*AIM OF THE TASK:*
In the entries below, identify every line with the string "werden" and copy it.

[PROVIDED RECORDS Boundary: Start]

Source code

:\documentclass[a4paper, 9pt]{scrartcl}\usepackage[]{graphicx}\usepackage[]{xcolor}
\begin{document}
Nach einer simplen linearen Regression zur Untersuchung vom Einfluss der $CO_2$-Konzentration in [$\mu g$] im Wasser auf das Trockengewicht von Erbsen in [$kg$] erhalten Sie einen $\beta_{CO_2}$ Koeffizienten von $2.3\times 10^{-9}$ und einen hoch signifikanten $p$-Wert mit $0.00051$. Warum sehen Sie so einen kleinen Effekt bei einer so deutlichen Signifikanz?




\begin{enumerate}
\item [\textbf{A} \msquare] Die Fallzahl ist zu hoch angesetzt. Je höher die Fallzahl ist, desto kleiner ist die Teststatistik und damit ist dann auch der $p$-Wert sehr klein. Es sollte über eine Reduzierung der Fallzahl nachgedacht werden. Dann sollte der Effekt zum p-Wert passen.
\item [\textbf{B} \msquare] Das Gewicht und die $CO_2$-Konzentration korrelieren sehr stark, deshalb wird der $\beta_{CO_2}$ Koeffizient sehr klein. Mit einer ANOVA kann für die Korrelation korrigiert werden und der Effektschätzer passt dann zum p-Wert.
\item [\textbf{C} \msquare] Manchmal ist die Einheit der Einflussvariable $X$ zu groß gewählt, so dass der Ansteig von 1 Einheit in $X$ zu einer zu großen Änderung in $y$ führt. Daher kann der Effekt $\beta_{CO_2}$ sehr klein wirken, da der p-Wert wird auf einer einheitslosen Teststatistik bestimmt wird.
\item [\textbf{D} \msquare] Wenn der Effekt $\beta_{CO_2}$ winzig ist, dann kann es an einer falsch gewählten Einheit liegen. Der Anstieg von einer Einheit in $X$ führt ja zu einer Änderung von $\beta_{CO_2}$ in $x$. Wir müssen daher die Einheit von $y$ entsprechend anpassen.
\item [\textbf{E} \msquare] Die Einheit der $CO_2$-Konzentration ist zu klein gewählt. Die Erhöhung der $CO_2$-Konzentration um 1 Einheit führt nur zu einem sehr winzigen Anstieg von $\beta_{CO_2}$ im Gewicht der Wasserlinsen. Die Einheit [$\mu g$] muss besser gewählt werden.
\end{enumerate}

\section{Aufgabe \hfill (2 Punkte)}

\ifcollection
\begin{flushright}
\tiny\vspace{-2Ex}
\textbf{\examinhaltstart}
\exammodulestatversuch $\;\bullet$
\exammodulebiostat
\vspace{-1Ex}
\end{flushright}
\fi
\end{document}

[PROVIDED RECORDS Boundary: End]

*RESPONSE BOX:*
\item [\textbf{A} \msquare] Die Fallzahl ist zu hoch angesetzt. Je höher die Fallzahl ist, desto kleiner ist die Teststatistik und damit ist dann auch der $p$-Wert sehr klein. Es sollte über eine Reduzierung der Fallzahl nachgedacht werden. Dann sollte der Effekt zum p-Wert passen.
\item [\textbf{B} \msquare] Das Gewicht und die $CO_2$-Konzentration korrelieren sehr stark, deshalb wird der $\beta_{CO_2}$ Koeffizient sehr klein. Mit einer ANOVA kann für die Korrelation korrigiert werden und der Effektschätzer passt dann zum p-Wert.
\item [\textbf{E} \msquare] Die Einheit der $CO_2$-Konzentration ist zu klein gewählt. Die Erhöhung der $CO_2$-Konzentration um 1 Einheit führt nur zu einem sehr winzigen Anstieg von $\beta_{CO_2}$ im Gewicht der Wasserlinsen. Die Einheit [$\mu g$] muss besser gewählt werden.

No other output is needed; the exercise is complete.